REQUIRED WORK: When you reproduce the listing, keep every word as it is and drop the pictures.

DATA FOR PROCESSING below:

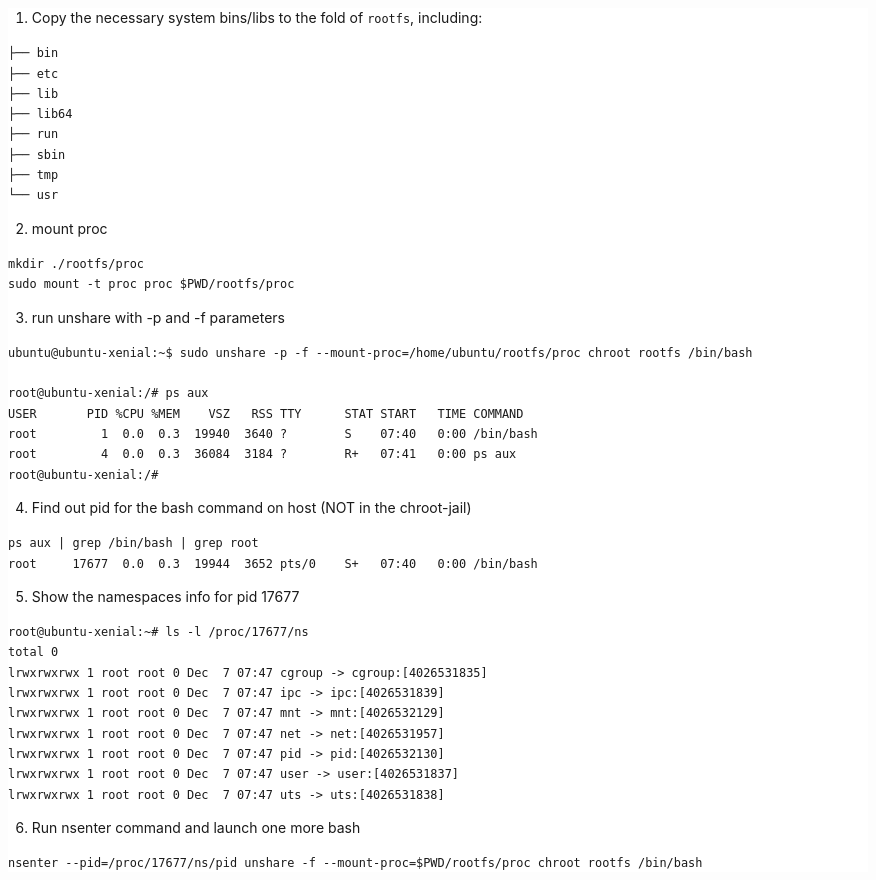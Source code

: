   1.  Copy the necessary system bins/libs to the fold of `rootfs`, including: 

   ```
   ├── bin
   ├── etc
   ├── lib
   ├── lib64
   ├── run
   ├── sbin
   ├── tmp
   └── usr
   ```
  2. mount proc

   ```
   mkdir ./rootfs/proc
   sudo mount -t proc proc $PWD/rootfs/proc
   ```

  3. run unshare with -p and -f parameters

  ```
  ubuntu@ubuntu-xenial:~$ sudo unshare -p -f --mount-proc=/home/ubuntu/rootfs/proc chroot rootfs /bin/bash
  
  root@ubuntu-xenial:/# ps aux
  USER       PID %CPU %MEM    VSZ   RSS TTY      STAT START   TIME COMMAND
  root         1  0.0  0.3  19940  3640 ?        S    07:40   0:00 /bin/bash
  root         4  0.0  0.3  36084  3184 ?        R+   07:41   0:00 ps aux
  root@ubuntu-xenial:/# 
  ```
  4. Find out pid for the bash command on host (NOT in the chroot-jail)

  ```
  ps aux | grep /bin/bash | grep root
  root     17677  0.0  0.3  19944  3652 pts/0    S+   07:40   0:00 /bin/bash
  ```
  5. Show the namespaces info for pid 17677

  ```
  root@ubuntu-xenial:~# ls -l /proc/17677/ns                                                                                                                                                                                                    
  total 0
  lrwxrwxrwx 1 root root 0 Dec  7 07:47 cgroup -> cgroup:[4026531835]
  lrwxrwxrwx 1 root root 0 Dec  7 07:47 ipc -> ipc:[4026531839]
  lrwxrwxrwx 1 root root 0 Dec  7 07:47 mnt -> mnt:[4026532129]
  lrwxrwxrwx 1 root root 0 Dec  7 07:47 net -> net:[4026531957]
  lrwxrwxrwx 1 root root 0 Dec  7 07:47 pid -> pid:[4026532130]
  lrwxrwxrwx 1 root root 0 Dec  7 07:47 user -> user:[4026531837]
  lrwxrwxrwx 1 root root 0 Dec  7 07:47 uts -> uts:[4026531838]
  ```

  6. Run nsenter command and launch one more bash

  ```
  nsenter --pid=/proc/17677/ns/pid unshare -f --mount-proc=$PWD/rootfs/proc chroot rootfs /bin/bash
  ```
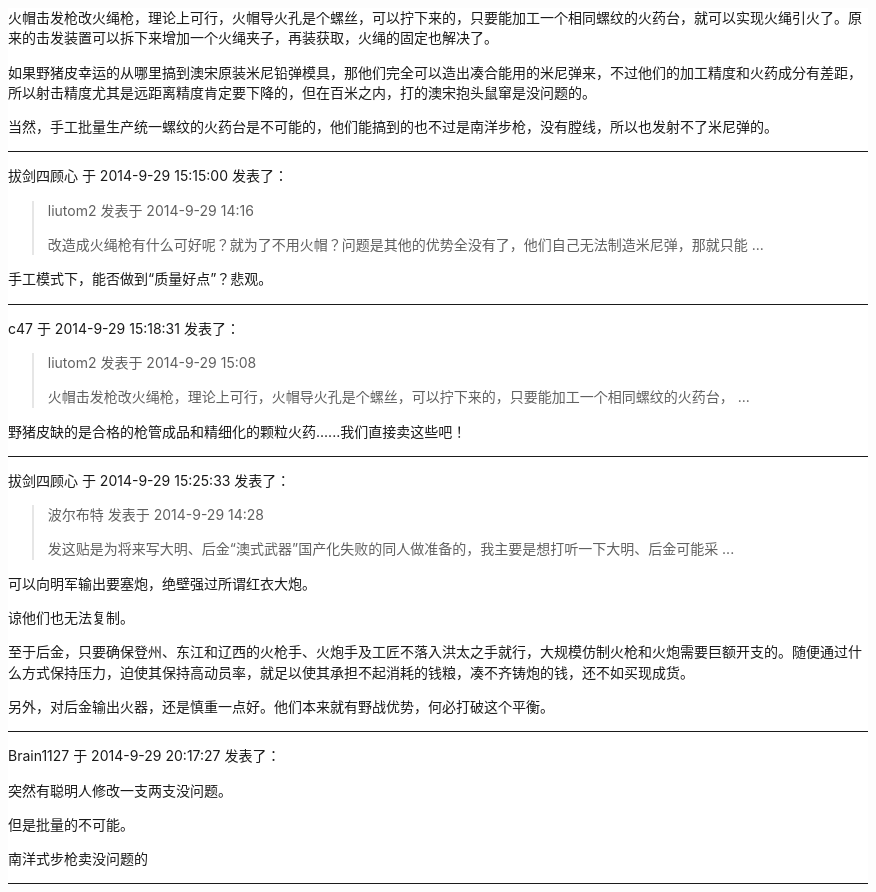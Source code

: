 

火帽击发枪改火绳枪，理论上可行，火帽导火孔是个螺丝，可以拧下来的，只要能加工一个相同螺纹的火药台，就可以实现火绳引火了。原来的击发装置可以拆下来增加一个火绳夹子，再装获取，火绳的固定也解决了。

如果野猪皮幸运的从哪里搞到澳宋原装米尼铅弹模具，那他们完全可以造出凑合能用的米尼弹来，不过他们的加工精度和火药成分有差距，所以射击精度尤其是远距离精度肯定要下降的，但在百米之内，打的澳宋抱头鼠窜是没问题的。

当然，手工批量生产统一螺纹的火药台是不可能的，他们能搞到的也不过是南洋步枪，没有膛线，所以也发射不了米尼弹的。

---------

拔剑四顾心 于 2014-9-29 15:15:00 发表了：

> liutom2 发表于 2014-9-29 14:16
> 
> 改造成火绳枪有什么可好呢？就为了不用火帽？问题是其他的优势全没有了，他们自己无法制造米尼弹，那就只能 ...



手工模式下，能否做到“质量好点”？悲观。

---------

c47 于 2014-9-29 15:18:31 发表了：

> liutom2 发表于 2014-9-29 15:08
> 
> 火帽击发枪改火绳枪，理论上可行，火帽导火孔是个螺丝，可以拧下来的，只要能加工一个相同螺纹的火药台， ...



野猪皮缺的是合格的枪管成品和精细化的颗粒火药......我们直接卖这些吧！

---------

拔剑四顾心 于 2014-9-29 15:25:33 发表了：

> 波尔布特 发表于 2014-9-29 14:28
> 
> 发这贴是为将来写大明、后金“澳式武器”国产化失败的同人做准备的，我主要是想打听一下大明、后金可能采 ...



可以向明军输出要塞炮，绝壁强过所谓红衣大炮。

谅他们也无法复制。

至于后金，只要确保登州、东江和辽西的火枪手、火炮手及工匠不落入洪太之手就行，大规模仿制火枪和火炮需要巨额开支的。随便通过什么方式保持压力，迫使其保持高动员率，就足以使其承担不起消耗的钱粮，凑不齐铸炮的钱，还不如买现成货。

另外，对后金输出火器，还是慎重一点好。他们本来就有野战优势，何必打破这个平衡。

---------

Brain1127 于 2014-9-29 20:17:27 发表了：

突然有聪明人修改一支两支没问题。

但是批量的不可能。

南洋式步枪卖没问题的

---------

End of DATA FOR PROCESSING.

EXERCISE OUTPUT:
Source code

:   1.  Copy the necessary system bins/libs to the fold of `rootfs`, including: 

   ```
   ├── bin
   ├── etc
   ├── lib
   ├── lib64
   ├── run
   ├── sbin
   ├── tmp
   └── usr
   ```
  2. mount proc

   ```
   mkdir ./rootfs/proc
   sudo mount -t proc proc $PWD/rootfs/proc
   ```

  3. run unshare with -p and -f parameters

  ```
  ubuntu@ubuntu-xenial:~$ sudo unshare -p -f --mount-proc=/home/ubuntu/rootfs/proc chroot rootfs /bin/bash
  
  root@ubuntu-xenial:/# ps aux
  USER       PID %CPU %MEM    VSZ   RSS TTY      STAT START   TIME COMMAND
  root         1  0.0  0.3  19940  3640 ?        S    07:40   0:00 /bin/bash
  root         4  0.0  0.3  36084  3184 ?        R+   07:41   0:00 ps aux
  root@ubuntu-xenial:/# 
  ```
  4. Find out pid for the bash command on host (NOT in the chroot-jail)

  ```
  ps aux | grep /bin/bash | grep root
  root     17677  0.0  0.3  19944  3652 pts/0    S+   07:40   0:00 /bin/bash
  ```
  5. Show the namespaces info for pid 17677

  ```
  root@ubuntu-xenial:~# ls -l /proc/17677/ns                                                                                                                                                                                                    
  total 0
  lrwxrwxrwx 1 root root 0 Dec  7 07:47 cgroup -> cgroup:[4026531835]
  lrwxrwxrwx 1 root root 0 Dec  7 07:47 ipc -> ipc:[4026531839]
  lrwxrwxrwx 1 root root 0 Dec  7 07:47 mnt -> mnt:[4026532129]
  lrwxrwxrwx 1 root root 0 Dec  7 07:47 net -> net:[4026531957]
  lrwxrwxrwx 1 root root 0 Dec  7 07:47 pid -> pid:[4026532130]
  lrwxrwxrwx 1 root root 0 Dec  7 07:47 user -> user:[4026531837]
  lrwxrwxrwx 1 root root 0 Dec  7 07:47 uts -> uts:[4026531838]
  ```

  6. Run nsenter command and launch one more bash

  ```
  nsenter --pid=/proc/17677/ns/pid unshare -f --mount-proc=$PWD/rootfs/proc chroot rootfs /bin/bash
  ```
Source code

: 

火帽击发枪改火绳枪，理论上可行，火帽导火孔是个螺丝，可以拧下来的，只要能加工一个相同螺纹的火药台，就可以实现火绳引火了。原来的击发装置可以拆下来增加一个火绳夹子，再装获取，火绳的固定也解决了。

如果野猪皮幸运的从哪里搞到澳宋原装米尼铅弹模具，那他们完全可以造出凑合能用的米尼弹来，不过他们的加工精度和火药成分有差距，所以射击精度尤其是远距离精度肯定要下降的，但在百米之内，打的澳宋抱头鼠窜是没问题的。

当然，手工批量生产统一螺纹的火药台是不可能的，他们能搞到的也不过是南洋步枪，没有膛线，所以也发射不了米尼弹的。

---------

拔剑四顾心 于 2014-9-29 15:15:00 发表了：

> liutom2 发表于 2014-9-29 14:16
> 
> 改造成火绳枪有什么可好呢？就为了不用火帽？问题是其他的优势全没有了，他们自己无法制造米尼弹，那就只能 ...



手工模式下，能否做到“质量好点”？悲观。

---------

c47 于 2014-9-29 15:18:31 发表了：

> liutom2 发表于 2014-9-29 15:08
> 
> 火帽击发枪改火绳枪，理论上可行，火帽导火孔是个螺丝，可以拧下来的，只要能加工一个相同螺纹的火药台， ...



野猪皮缺的是合格的枪管成品和精细化的颗粒火药......我们直接卖这些吧！

---------

拔剑四顾心 于 2014-9-29 15:25:33 发表了：

> 波尔布特 发表于 2014-9-29 14:28
> 
> 发这贴是为将来写大明、后金“澳式武器”国产化失败的同人做准备的，我主要是想打听一下大明、后金可能采 ...



可以向明军输出要塞炮，绝壁强过所谓红衣大炮。

谅他们也无法复制。

至于后金，只要确保登州、东江和辽西的火枪手、火炮手及工匠不落入洪太之手就行，大规模仿制火枪和火炮需要巨额开支的。随便通过什么方式保持压力，迫使其保持高动员率，就足以使其承担不起消耗的钱粮，凑不齐铸炮的钱，还不如买现成货。

另外，对后金输出火器，还是慎重一点好。他们本来就有野战优势，何必打破这个平衡。

---------

Brain1127 于 2014-9-29 20:17:27 发表了：

突然有聪明人修改一支两支没问题。

但是批量的不可能。

南洋式步枪卖没问题的

---------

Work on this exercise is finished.